Similar to 2017, the biggest increase was in voters under 34, who accounted for 68 per cent of all registrations. Overall, this election period saw a 38 per cent increase in registrations compared to 2017.
According to Electoral Reform Society analysis, 366,443 people registered to vote on the day before registration closed [25 November].
In the aftermath of the EU Referendum, much has been said about the age divide in those who backed remaining in the EU versus those who voted to leave.
Many Remain supporting politicians, keen to attract the youth vote, have sought to make much out of young people having their “future stolen”.
That divide on age lines was also seen in the 2014 independence referendum; as 16 and 17 year olds were given the vote for the first time, voter engagement was higher than ever, with post-poll analysis also suggesting younger people were much more likely to opt for independence.
As in 2014, these huge numbers of new voters entering the electoral system make the General Election harder than ever to predict.
Much political punditry is based on an understanding of voter behaviour, but those new voters don’t have a trend to analyse or base predictions upon.

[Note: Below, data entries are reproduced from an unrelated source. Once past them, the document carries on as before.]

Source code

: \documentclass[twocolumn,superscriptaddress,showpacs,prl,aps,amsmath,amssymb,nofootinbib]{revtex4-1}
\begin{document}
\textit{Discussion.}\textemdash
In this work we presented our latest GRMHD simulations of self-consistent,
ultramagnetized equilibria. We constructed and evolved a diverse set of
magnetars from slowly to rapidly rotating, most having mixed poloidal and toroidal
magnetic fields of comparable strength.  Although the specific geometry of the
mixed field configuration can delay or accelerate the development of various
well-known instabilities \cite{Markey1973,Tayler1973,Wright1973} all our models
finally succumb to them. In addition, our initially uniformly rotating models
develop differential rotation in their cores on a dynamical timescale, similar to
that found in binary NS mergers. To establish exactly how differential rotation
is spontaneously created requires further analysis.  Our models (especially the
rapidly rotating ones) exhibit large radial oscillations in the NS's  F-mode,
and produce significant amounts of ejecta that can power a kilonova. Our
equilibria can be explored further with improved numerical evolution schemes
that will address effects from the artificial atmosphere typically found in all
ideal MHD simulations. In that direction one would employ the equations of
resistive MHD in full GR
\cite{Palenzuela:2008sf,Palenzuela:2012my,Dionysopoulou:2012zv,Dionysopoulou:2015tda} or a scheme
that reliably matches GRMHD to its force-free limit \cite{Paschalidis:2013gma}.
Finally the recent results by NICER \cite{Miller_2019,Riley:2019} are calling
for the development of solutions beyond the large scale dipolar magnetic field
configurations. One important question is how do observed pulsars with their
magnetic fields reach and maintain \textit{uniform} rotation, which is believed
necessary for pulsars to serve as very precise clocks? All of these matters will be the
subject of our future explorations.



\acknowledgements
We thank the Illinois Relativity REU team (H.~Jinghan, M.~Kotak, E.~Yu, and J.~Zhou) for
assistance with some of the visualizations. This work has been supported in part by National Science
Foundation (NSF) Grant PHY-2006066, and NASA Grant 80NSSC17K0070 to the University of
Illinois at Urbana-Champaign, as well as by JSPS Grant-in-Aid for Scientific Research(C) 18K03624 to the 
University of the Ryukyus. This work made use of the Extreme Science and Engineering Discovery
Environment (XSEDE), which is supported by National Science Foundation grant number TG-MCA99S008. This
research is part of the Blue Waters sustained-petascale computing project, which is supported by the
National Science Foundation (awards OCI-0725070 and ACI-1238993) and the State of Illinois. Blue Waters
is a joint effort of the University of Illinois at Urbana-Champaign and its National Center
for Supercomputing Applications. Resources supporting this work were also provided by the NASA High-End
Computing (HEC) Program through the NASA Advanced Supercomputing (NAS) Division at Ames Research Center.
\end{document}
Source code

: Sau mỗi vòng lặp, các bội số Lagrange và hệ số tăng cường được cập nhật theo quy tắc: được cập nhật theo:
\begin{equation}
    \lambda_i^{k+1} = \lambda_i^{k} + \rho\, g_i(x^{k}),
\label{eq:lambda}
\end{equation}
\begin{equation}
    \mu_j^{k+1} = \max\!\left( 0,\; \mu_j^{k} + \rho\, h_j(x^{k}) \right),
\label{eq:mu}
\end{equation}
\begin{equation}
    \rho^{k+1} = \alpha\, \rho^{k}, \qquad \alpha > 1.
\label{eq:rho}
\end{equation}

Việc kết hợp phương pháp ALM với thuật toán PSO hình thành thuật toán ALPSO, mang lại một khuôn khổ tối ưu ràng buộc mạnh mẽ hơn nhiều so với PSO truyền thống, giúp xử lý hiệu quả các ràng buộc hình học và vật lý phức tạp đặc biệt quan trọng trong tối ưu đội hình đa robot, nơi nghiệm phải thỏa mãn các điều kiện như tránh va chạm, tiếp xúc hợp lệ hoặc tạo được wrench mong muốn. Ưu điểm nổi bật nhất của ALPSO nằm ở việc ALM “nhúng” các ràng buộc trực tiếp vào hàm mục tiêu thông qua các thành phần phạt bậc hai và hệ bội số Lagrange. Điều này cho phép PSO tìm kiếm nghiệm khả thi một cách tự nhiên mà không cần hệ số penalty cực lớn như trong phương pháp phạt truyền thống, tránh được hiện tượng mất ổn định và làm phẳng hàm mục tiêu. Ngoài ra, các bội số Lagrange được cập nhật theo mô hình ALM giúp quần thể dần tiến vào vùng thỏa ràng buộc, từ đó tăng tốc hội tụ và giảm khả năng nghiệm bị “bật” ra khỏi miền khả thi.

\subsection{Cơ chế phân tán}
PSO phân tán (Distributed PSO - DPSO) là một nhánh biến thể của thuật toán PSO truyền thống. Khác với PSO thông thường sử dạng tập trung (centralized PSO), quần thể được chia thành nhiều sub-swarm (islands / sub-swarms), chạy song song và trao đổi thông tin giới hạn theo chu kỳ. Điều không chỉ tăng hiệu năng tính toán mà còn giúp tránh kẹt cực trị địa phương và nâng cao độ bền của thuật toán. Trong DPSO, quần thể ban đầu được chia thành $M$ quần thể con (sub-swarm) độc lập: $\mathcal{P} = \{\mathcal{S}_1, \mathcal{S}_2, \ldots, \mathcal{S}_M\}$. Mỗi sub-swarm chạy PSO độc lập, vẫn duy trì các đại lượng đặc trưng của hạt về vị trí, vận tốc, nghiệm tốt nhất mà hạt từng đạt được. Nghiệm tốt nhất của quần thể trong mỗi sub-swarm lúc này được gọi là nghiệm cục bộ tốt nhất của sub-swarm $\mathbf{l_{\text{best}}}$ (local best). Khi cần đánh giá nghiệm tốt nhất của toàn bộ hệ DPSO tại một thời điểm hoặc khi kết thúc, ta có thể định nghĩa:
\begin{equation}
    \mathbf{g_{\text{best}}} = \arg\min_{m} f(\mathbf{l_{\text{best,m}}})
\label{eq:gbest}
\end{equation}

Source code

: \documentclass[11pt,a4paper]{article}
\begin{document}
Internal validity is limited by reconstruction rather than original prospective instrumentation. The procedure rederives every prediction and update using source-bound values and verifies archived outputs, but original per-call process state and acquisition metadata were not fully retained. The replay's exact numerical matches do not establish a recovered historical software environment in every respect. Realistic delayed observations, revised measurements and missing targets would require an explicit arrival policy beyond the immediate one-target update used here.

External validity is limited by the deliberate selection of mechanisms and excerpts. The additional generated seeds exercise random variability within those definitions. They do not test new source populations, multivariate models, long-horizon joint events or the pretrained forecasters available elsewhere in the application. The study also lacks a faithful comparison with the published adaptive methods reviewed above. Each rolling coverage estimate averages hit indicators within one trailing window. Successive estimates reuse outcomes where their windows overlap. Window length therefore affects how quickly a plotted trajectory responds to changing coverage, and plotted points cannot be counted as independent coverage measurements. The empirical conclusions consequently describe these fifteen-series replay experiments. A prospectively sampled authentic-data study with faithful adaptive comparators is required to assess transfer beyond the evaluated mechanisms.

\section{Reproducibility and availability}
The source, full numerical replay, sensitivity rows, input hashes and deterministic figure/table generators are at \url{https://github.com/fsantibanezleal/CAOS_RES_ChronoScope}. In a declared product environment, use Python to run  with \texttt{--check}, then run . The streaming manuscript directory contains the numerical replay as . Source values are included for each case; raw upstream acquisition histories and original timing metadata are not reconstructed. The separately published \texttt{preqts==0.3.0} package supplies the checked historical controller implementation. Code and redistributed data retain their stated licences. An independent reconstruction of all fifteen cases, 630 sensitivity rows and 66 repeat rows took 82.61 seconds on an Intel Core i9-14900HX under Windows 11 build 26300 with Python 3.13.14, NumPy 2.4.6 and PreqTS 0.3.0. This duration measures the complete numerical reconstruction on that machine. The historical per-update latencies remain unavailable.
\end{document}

Nevertheless, based on polling at least, south of the border those under 34 are much more likely to vote Labour than Conservative. This perhaps explaining the massive registration drive carried out by the Labour party on social media, whilst Boris Johnson and other Conservatives posted few, if any, reminders to register to vote.
The increase was welcomed by civil society groups like the National Union of Students [NUS] Scotland, who say they will now move from registration drives to making sure students use their vote.
NUS Scotland president Liam McCabe told CommonSpace: “Ahead of election day, NUS Scotland will be ensuring students across the country use their vote. We’re encouraging all students to ‘make a plan’ on how they’re going to vote and to ensure they set aside time to do so.
“For this generation, there has never been a higher stakes election. Only by using their vote can students across Scotland ensure their voices are heard, creating change on their campus, in their communities and across society.”
The Electoral Reform Society also welcomes the uplift, whilst urging all parties to introduce automatic voter registration which would ensure anyone eligible to vote could do so without prior registration.